■ REQUIRED ACTION
A word-for-word reproduction of the listing is required.

■ DATA UNDER STUDY
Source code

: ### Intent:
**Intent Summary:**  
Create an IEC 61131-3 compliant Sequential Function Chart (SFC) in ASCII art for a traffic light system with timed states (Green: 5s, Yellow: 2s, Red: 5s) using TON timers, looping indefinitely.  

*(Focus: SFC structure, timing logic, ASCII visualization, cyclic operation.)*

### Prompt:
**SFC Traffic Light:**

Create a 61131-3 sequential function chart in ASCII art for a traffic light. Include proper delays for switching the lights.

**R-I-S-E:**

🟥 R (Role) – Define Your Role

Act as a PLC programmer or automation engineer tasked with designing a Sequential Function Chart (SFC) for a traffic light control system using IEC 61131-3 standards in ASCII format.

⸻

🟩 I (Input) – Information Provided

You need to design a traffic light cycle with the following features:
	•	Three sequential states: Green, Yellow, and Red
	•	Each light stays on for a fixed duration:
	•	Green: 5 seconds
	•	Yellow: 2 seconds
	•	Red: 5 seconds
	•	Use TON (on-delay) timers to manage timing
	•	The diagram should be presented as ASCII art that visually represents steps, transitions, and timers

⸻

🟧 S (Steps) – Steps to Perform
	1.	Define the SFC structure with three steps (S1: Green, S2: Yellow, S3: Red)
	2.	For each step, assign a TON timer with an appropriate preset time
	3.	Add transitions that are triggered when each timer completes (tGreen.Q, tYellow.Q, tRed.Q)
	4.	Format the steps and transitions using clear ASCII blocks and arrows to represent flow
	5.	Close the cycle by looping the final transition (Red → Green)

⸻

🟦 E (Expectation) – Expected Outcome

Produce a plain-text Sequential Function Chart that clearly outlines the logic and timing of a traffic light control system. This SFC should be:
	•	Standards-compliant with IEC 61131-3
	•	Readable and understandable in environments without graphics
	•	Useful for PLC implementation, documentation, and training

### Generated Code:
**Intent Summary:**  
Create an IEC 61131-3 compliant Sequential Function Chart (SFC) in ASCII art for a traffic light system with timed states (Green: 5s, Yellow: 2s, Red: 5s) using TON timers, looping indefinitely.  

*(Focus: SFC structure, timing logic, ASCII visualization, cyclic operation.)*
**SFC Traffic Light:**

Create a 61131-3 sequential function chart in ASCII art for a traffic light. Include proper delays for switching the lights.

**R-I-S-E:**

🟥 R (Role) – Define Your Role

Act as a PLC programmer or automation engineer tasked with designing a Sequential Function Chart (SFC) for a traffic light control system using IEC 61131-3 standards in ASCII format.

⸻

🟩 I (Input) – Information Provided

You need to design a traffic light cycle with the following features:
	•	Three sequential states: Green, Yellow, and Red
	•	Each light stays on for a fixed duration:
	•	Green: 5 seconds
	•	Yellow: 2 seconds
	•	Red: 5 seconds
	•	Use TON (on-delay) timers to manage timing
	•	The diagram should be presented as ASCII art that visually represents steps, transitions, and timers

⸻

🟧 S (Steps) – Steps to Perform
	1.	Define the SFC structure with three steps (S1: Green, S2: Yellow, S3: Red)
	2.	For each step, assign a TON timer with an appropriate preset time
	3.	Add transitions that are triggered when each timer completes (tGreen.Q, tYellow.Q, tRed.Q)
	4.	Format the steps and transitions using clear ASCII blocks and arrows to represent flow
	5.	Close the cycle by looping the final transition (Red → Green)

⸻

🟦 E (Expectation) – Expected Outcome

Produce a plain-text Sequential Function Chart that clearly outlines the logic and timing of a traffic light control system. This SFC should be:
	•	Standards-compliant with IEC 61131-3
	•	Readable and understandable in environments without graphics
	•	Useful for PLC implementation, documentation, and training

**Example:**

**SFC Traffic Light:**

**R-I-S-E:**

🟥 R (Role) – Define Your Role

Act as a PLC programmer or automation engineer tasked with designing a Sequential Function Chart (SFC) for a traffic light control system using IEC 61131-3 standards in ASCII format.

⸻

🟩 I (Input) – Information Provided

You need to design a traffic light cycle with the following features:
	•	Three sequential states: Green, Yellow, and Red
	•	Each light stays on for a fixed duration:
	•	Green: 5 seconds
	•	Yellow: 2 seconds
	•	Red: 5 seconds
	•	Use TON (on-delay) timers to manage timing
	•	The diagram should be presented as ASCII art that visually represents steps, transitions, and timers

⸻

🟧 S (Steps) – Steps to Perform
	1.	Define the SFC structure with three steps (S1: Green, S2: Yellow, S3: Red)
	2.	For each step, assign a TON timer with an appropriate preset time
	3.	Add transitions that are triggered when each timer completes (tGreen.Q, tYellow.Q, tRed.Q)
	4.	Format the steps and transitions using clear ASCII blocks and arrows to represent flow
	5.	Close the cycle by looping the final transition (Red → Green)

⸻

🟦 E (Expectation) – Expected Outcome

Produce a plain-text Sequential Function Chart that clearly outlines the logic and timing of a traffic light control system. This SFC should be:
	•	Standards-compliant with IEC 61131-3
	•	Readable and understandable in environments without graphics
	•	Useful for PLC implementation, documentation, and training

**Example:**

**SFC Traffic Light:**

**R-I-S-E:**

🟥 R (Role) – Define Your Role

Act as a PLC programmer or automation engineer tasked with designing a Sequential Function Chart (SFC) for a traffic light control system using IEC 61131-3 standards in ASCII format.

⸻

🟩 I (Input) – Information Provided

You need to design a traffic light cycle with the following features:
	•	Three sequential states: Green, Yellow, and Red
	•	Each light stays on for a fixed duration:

■ ANSWER TO THE EXERCISE
Source code

: ### Intent:
**Intent Summary:**  
Create an IEC 61131-3 compliant Sequential Function Chart (SFC) in ASCII art for a traffic light system with timed states (Green: 5s, Yellow: 2s, Red: 5s) using TON timers, looping indefinitely.  

*(Focus: SFC structure, timing logic, ASCII visualization, cyclic operation.)*

### Prompt:
**SFC Traffic Light:**

Create a 61131-3 sequential function chart in ASCII art for a traffic light. Include proper delays for switching the lights.

**R-I-S-E:**

🟥 R (Role) – Define Your Role

Act as a PLC programmer or automation engineer tasked with designing a Sequential Function Chart (SFC) for a traffic light control system using IEC 61131-3 standards in ASCII format.

⸻

🟩 I (Input) – Information Provided

You need to design a traffic light cycle with the following features:
	•	Three sequential states: Green, Yellow, and Red
	•	Each light stays on for a fixed duration:
	•	Green: 5 seconds
	•	Yellow: 2 seconds
	•	Red: 5 seconds
	•	Use TON (on-delay) timers to manage timing
	•	The diagram should be presented as ASCII art that visually represents steps, transitions, and timers

⸻

🟧 S (Steps) – Steps to Perform
	1.	Define the SFC structure with three steps (S1: Green, S2: Yellow, S3: Red)
	2.	For each step, assign a TON timer with an appropriate preset time
	3.	Add transitions that are triggered when each timer completes (tGreen.Q, tYellow.Q, tRed.Q)
	4.	Format the steps and transitions using clear ASCII blocks and arrows to represent flow
	5.	Close the cycle by looping the final transition (Red → Green)

⸻

🟦 E (Expectation) – Expected Outcome

Produce a plain-text Sequential Function Chart that clearly outlines the logic and timing of a traffic light control system. This SFC should be:
	•	Standards-compliant with IEC 61131-3
	•	Readable and understandable in environments without graphics
	•	Useful for PLC implementation, documentation, and training

### Generated Code:
**Intent Summary:**  
Create an IEC 61131-3 compliant Sequential Function Chart (SFC) in ASCII art for a traffic light system with timed states (Green: 5s, Yellow: 2s, Red: 5s) using TON timers, looping indefinitely.  

*(Focus: SFC structure, timing logic, ASCII visualization, cyclic operation.)*
**SFC Traffic Light:**

Create a 61131-3 sequential function chart in ASCII art for a traffic light. Include proper delays for switching the lights.

**R-I-S-E:**

🟥 R (Role) – Define Your Role

Act as a PLC programmer or automation engineer tasked with designing a Sequential Function Chart (SFC) for a traffic light control system using IEC 61131-3 standards in ASCII format.

⸻

🟩 I (Input) – Information Provided

You need to design a traffic light cycle with the following features:
	•	Three sequential states: Green, Yellow, and Red
	•	Each light stays on for a fixed duration:
	•	Green: 5 seconds
	•	Yellow: 2 seconds
	•	Red: 5 seconds
	•	Use TON (on-delay) timers to manage timing
	•	The diagram should be presented as ASCII art that visually represents steps, transitions, and timers

⸻

🟧 S (Steps) – Steps to Perform
	1.	Define the SFC structure with three steps (S1: Green, S2: Yellow, S3: Red)
	2.	For each step, assign a TON timer with an appropriate preset time
	3.	Add transitions that are triggered when each timer completes (tGreen.Q, tYellow.Q, tRed.Q)
	4.	Format the steps and transitions using clear ASCII blocks and arrows to represent flow
	5.	Close the cycle by looping the final transition (Red → Green)

⸻

🟦 E (Expectation) – Expected Outcome

Produce a plain-text Sequential Function Chart that clearly outlines the logic and timing of a traffic light control system. This SFC should be:
	•	Standards-compliant with IEC 61131-3
	•	Readable and understandable in environments without graphics
	•	Useful for PLC implementation, documentation, and training

**Example:**

**SFC Traffic Light:**

**R-I-S-E:**

🟥 R (Role) – Define Your Role

Act as a PLC programmer or automation engineer tasked with designing a Sequential Function Chart (SFC) for a traffic light control system using IEC 61131-3 standards in ASCII format.

⸻

🟩 I (Input) – Information Provided

You need to design a traffic light cycle with the following features:
	•	Three sequential states: Green, Yellow, and Red
	•	Each light stays on for a fixed duration:
	•	Green: 5 seconds
	•	Yellow: 2 seconds
	•	Red: 5 seconds
	•	Use TON (on-delay) timers to manage timing
	•	The diagram should be presented as ASCII art that visually represents steps, transitions, and timers

⸻

🟧 S (Steps) – Steps to Perform
	1.	Define the SFC structure with three steps (S1: Green, S2: Yellow, S3: Red)
	2.	For each step, assign a TON timer with an appropriate preset time
	3.	Add transitions that are triggered when each timer completes (tGreen.Q, tYellow.Q, tRed.Q)
	4.	Format the steps and transitions using clear ASCII blocks and arrows to represent flow
	5.	Close the cycle by looping the final transition (Red → Green)

⸻

🟦 E (Expectation) – Expected Outcome

Produce a plain-text Sequential Function Chart that clearly outlines the logic and timing of a traffic light control system. This SFC should be:
	•	Standards-compliant with IEC 61131-3
	•	Readable and understandable in environments without graphics
	•	Useful for PLC implementation, documentation, and training

**Example:**

**SFC Traffic Light:**

**R-I-S-E:**

🟥 R (Role) – Define Your Role

Act as a PLC programmer or automation engineer tasked with designing a Sequential Function Chart (SFC) for a traffic light control system using IEC 61131-3 standards in ASCII format.

⸻

🟩 I (Input) – Information Provided

You need to design a traffic light cycle with the following features:
	•	Three sequential states: Green, Yellow, and Red
	•	Each light stays on for a fixed duration:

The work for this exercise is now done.